Supplied material Start Marker

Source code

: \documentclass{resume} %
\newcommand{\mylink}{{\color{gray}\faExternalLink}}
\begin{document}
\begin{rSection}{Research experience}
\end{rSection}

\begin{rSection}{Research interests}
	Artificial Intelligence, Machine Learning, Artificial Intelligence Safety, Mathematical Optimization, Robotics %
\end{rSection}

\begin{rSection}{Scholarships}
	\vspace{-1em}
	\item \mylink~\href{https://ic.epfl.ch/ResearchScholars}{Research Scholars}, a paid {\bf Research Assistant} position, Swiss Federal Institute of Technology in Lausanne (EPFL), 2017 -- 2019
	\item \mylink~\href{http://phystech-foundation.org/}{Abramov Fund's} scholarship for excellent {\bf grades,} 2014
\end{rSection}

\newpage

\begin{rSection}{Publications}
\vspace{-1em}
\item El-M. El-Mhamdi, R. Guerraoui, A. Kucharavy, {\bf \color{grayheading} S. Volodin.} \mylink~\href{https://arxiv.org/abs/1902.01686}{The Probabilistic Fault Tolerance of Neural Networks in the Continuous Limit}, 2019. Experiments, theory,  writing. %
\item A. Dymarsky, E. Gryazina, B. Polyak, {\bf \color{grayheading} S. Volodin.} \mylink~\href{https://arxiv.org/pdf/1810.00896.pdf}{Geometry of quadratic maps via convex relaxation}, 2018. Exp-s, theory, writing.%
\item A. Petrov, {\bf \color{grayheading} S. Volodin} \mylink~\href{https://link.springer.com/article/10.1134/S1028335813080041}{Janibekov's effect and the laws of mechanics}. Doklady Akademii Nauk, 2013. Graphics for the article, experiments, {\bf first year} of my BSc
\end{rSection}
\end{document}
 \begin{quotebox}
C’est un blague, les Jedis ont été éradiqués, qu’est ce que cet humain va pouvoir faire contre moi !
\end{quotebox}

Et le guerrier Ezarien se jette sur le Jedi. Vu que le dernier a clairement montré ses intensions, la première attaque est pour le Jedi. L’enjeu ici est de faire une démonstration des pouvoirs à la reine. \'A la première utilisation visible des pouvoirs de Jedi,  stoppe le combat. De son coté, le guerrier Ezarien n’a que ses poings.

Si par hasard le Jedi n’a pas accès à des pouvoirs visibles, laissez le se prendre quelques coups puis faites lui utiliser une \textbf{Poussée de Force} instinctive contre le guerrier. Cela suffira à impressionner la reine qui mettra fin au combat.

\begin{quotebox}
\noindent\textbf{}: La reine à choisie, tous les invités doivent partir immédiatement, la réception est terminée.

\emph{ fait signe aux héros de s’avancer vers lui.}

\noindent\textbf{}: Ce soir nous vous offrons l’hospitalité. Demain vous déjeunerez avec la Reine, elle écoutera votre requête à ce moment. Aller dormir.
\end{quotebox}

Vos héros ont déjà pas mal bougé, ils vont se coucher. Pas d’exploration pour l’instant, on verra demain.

Supplied material End Marker

Task to carry out:
For every line of the entries above that holds "noindent", add one to a tally, and report only the final count.

Exercise response:
2